» **PROBLEM TO SOLVE**:
Reproduce the first line of the entries that follow and each later line, word for word, ending with the one containing "Venture-Capital ist eine".

» **DATA SUPPLIED**:
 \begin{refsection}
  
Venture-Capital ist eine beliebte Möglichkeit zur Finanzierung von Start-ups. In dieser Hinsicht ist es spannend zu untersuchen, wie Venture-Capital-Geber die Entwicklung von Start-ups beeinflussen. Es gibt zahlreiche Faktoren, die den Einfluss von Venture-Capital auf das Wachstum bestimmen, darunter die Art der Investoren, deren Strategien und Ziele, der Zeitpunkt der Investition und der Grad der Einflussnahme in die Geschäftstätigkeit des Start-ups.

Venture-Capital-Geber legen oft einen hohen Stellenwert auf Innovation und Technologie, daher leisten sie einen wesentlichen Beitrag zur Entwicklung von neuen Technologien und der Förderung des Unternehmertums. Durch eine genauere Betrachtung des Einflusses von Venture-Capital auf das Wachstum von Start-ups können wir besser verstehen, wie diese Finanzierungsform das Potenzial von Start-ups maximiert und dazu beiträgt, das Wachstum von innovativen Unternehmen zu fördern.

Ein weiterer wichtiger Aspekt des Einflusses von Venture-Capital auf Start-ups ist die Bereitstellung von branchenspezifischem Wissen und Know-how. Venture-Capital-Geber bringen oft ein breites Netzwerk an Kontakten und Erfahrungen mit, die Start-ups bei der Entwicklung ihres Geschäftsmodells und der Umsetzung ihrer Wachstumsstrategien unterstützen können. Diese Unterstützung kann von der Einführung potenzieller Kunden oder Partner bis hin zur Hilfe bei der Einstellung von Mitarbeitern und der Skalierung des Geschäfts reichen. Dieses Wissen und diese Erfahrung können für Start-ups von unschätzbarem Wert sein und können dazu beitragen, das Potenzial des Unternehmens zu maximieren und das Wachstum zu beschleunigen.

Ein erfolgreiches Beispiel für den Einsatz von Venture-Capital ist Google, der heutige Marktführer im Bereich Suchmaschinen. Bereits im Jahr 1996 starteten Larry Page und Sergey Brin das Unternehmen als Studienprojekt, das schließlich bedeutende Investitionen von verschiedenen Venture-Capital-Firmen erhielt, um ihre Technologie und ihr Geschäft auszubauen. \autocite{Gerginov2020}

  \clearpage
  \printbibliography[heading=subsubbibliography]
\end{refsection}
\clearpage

» **RESULT OF THE TASK**:
 \begin{refsection}
  
Venture-Capital ist eine beliebte Möglichkeit zur Finanzierung von Start-ups. In dieser Hinsicht ist es spannend zu untersuchen, wie Venture-Capital-Geber die Entwicklung von Start-ups beeinflussen. Es gibt zahlreiche Faktoren, die den Einfluss von Venture-Capital auf das Wachstum bestimmen, darunter die Art der Investoren, deren Strategien und Ziele, der Zeitpunkt der Investition und der Grad der Einflussnahme in die Geschäftstätigkeit des Start-ups.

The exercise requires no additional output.